A participação na natureza divina é uma experiência no presente e não uma escatologia futura. O homem pode, assim, tornar-se divino ainda em vida: sua experiência, transformadora e deificadora, é presentificada. Quando vê a Luz, sua própria imagem refletida no divino, o Oriente torna-se visível; no conhecimento de seu verdadeiro si como divino, abrem-se as portas do Reino e ele garante a sua participação na divindade eterna.

***

[1] Avicena ou Ibn Sina (c.980 – 1037) foi um grande pensador da Pérsia que escreveu tratados sobre diversos assuntos, dos quais aproximadamente 240 chegaram aos nossos dias. Em particular, 150 destes tratados se concentram em filosofia e 40 em medicina. Suas obras mais famosas são o Livro da Cura, uma vasta enciclopédia filosófica e científica, e o Cânone da Medicina, que era o texto padrão para o ensino da medicina em muitas universidades medievais. Suas demais obras incluem ainda escritos sobre filosofia, astronomia, alquimia, geografia, psicologia, teologia islâmica, lógica, matemática, física, além de poesia.
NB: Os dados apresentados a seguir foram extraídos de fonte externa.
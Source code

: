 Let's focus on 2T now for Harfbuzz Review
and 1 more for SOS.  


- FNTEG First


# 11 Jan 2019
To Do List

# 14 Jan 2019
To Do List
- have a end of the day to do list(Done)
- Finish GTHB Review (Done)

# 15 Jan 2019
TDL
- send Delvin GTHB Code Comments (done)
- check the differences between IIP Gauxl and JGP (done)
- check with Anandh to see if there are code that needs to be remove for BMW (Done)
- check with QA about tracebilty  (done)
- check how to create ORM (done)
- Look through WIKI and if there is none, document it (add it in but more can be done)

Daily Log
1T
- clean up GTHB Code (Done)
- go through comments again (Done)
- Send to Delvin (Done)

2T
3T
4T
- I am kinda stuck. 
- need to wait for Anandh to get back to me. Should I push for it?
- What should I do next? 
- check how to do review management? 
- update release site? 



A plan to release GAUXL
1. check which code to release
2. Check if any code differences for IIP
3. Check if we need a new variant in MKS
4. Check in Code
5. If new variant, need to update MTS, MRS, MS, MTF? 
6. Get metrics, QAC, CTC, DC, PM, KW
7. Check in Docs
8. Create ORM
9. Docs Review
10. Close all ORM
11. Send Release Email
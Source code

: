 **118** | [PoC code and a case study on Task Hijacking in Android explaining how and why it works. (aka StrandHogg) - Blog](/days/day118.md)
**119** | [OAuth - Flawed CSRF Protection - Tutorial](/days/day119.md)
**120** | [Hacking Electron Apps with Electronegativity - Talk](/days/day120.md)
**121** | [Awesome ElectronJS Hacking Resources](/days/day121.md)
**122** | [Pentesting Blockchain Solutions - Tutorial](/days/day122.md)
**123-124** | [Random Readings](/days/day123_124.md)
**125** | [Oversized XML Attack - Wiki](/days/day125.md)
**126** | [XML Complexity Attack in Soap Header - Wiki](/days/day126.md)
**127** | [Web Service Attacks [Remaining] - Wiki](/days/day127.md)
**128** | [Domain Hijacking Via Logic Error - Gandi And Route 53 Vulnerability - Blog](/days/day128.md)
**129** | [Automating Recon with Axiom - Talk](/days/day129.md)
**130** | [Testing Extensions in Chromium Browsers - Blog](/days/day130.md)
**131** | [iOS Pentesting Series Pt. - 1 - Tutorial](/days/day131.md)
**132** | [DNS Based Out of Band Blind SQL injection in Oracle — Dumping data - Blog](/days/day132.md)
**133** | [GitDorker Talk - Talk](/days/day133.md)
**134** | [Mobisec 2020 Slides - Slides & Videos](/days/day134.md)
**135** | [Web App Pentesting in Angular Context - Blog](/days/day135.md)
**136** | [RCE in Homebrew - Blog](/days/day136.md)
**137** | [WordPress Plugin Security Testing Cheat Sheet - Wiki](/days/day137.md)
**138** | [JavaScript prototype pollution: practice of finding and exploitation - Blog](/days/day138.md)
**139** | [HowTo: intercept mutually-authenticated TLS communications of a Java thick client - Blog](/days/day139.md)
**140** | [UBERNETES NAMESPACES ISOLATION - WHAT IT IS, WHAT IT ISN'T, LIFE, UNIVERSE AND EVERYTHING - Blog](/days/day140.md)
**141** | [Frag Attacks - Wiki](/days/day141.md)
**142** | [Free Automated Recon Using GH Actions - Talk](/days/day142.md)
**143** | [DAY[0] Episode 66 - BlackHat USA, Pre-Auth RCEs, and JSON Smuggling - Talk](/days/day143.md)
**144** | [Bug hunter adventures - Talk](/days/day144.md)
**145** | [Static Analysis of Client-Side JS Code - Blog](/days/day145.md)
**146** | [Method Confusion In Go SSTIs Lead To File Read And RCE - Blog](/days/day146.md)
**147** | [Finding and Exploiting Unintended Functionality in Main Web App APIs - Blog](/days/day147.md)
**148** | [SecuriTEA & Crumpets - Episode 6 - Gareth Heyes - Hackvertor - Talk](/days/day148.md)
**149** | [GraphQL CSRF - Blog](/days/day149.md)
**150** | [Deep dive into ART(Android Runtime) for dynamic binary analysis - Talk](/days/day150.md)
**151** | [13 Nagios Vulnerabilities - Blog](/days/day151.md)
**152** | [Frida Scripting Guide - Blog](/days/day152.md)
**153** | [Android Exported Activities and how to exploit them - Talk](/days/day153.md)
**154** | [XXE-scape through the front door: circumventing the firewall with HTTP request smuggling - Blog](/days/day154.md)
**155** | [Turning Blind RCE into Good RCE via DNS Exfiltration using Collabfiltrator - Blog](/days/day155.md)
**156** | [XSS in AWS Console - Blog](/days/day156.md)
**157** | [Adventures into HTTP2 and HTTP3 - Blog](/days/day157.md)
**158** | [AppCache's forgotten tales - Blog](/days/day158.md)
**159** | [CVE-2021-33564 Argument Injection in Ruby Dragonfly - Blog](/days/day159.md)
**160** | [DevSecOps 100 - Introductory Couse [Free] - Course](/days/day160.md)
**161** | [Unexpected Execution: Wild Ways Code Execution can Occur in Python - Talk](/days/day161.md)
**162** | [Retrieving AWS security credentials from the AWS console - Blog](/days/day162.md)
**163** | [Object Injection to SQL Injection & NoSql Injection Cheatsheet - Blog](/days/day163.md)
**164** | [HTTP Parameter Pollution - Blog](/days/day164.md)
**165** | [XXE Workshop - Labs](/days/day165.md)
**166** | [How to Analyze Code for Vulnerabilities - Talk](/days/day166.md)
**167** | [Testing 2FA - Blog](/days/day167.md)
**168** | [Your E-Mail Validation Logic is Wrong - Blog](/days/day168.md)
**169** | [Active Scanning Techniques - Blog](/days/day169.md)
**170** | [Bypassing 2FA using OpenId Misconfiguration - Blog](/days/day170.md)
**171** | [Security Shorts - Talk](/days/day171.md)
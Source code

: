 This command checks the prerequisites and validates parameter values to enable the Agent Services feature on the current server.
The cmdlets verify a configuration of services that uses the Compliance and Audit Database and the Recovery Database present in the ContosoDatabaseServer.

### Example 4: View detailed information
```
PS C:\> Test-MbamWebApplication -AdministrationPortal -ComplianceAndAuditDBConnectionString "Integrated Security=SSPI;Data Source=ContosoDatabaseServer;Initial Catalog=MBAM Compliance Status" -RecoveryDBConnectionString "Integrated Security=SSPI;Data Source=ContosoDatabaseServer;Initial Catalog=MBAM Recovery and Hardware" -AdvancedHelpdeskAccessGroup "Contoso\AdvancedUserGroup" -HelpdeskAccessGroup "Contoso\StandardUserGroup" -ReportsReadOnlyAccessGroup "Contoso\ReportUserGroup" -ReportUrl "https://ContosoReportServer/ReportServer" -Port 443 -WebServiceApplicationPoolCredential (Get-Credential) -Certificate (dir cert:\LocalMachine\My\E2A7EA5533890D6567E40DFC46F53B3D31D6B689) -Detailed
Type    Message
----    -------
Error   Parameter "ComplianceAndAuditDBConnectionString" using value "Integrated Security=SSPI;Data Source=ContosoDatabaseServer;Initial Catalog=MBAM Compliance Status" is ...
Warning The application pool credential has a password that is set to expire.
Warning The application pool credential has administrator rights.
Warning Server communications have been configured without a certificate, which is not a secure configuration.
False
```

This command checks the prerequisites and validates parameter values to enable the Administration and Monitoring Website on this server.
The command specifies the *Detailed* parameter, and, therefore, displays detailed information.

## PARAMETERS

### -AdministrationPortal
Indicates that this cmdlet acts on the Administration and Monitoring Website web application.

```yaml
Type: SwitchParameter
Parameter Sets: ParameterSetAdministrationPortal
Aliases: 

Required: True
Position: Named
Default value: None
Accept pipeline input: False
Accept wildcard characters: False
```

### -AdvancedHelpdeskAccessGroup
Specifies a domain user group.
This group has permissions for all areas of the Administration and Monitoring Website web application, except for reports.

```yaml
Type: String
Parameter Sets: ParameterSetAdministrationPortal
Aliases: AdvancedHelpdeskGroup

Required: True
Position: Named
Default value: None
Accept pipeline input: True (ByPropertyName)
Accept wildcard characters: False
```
[2] No livro onde Rosalie nos traz a sua tradução de Hayy ibn Yaqzân, há ainda uma extensa introdução que abrange um resumo da vida e da obra de Avicena, com foco no gnosticismo e no hermetismo presentes em alguns dos seus tratados filosóficos e iniciáticos. O trecho que trouxe aqui faz parte do final do livro.

[3] Henry Corbin (1903 – 1978) foi um filósofo, teólogo e professor de Estudos Islâmicos da Universidade de Sorbonne em Paris, França.

[4] Há muita coisa profunda sendo dita aqui, mas penso que podemos resumir a iniciação em dois tópicos: (a) O ego “se deixa morrer” (a consciência sai de si mesma) para permitir que o Eu, o próprio cosmos, habite em seu lugar; (b) Não há um Paraíso erguido nalgum canto do universo para onde a alma é levada, mas, pelo contrário, é a própria alma quem alcança ou, talvez fosse melhor dizer, constrói este Paraíso dentro de si mesma (o cosmos passa a viver no interior da consciência).

[5] No contexto da gnose aviceniana, o termo “Oriente” se refere ao destino da alma que busca a iniciação (enquanto o termo “Ocidente” se refere ao mundo “dos que ainda não despertaram”).

[6] Ou “o Eu”. Embora muitos ocultistas o chamem de S.A.G. (o Sagrado Anjo Guardião).

[7] Tal processo se reproduz em todas as práticas religiosas da história humana. Ora, enquanto há muitos que esperam passivamente pela Revelação ditada, há outros que, quem sabe, por já conseguirem interpretar esta Revelação dentro de suas próprias almas, se arremessam ativamente ao Caminho, isto é: mergulham em si mesmos, e já não precisam mais de sacerdotes lhes ditando profecias. No entanto, há que se considerar que os dois estágios são necessários: não haveria o mergulho sem que antes houvesse um manual de natação. E quem mergulha sem haver conhecido o manual, corre o risco de se afogar ainda na beira da praia.

[8] Os deuses e outros seres celestiais certamente existem no interior da mente, da alma humana. Mais cedo ou mais tarde todo místico genuíno cessa com as interpretações literais, com as tentativas vãs de transformar chumbo de fora em ouro de fora, e passa a compreender; e em compreendendo, buscará dali em diante transformar o chumbo de dentro em ouro de dentro. Esta é a divina alquimia dos místicos: é em seu interior que mergulham e encontram o Paraíso. E este Paraíso nada mais é do que o mesmo mundo em que sempre viveram como estrangeiros, só que agora interpretado da maneira certa, com a alma. Agora, vivenciado de olhos bem abertos, e não mais na sonolência de outrora.

[9] Novamente, não custa lembrar: não se trata de dois mundos fisicamente diversos, mas de um mesmo mundo físico, interpretado de maneiras diversas. Num se vive, sobretudo, sem sentido e sem Amor; noutro, pelo contrário, tudo é preenchido por sentido, e o Amor arde sem queimar, gerando cada vez mais de si mesmo, ad infinitum.

[10] Sem os árabes, a cultura grega provavelmente jamais teria sobrevivido a “Era das Trevas” na Europa, quando a maior parte dos textos “não cristãos” foi perdida. O que nos restou foi o que alguns filósofos e colecionadores conseguiram salvar e levar para a Arábia e o Egito.

[11] E, pela última vez: os “domínios celestes” estão dentro, e não fora, de nós mesmos.

[12] Talvez um dia descubram que ser imortal não é “viver para sempre”, mas antes alcançar a Eternidade deste momento. Na Eternidade, tudo é preenchido de sentido. Fora dela, nada faz realmente muito sentido.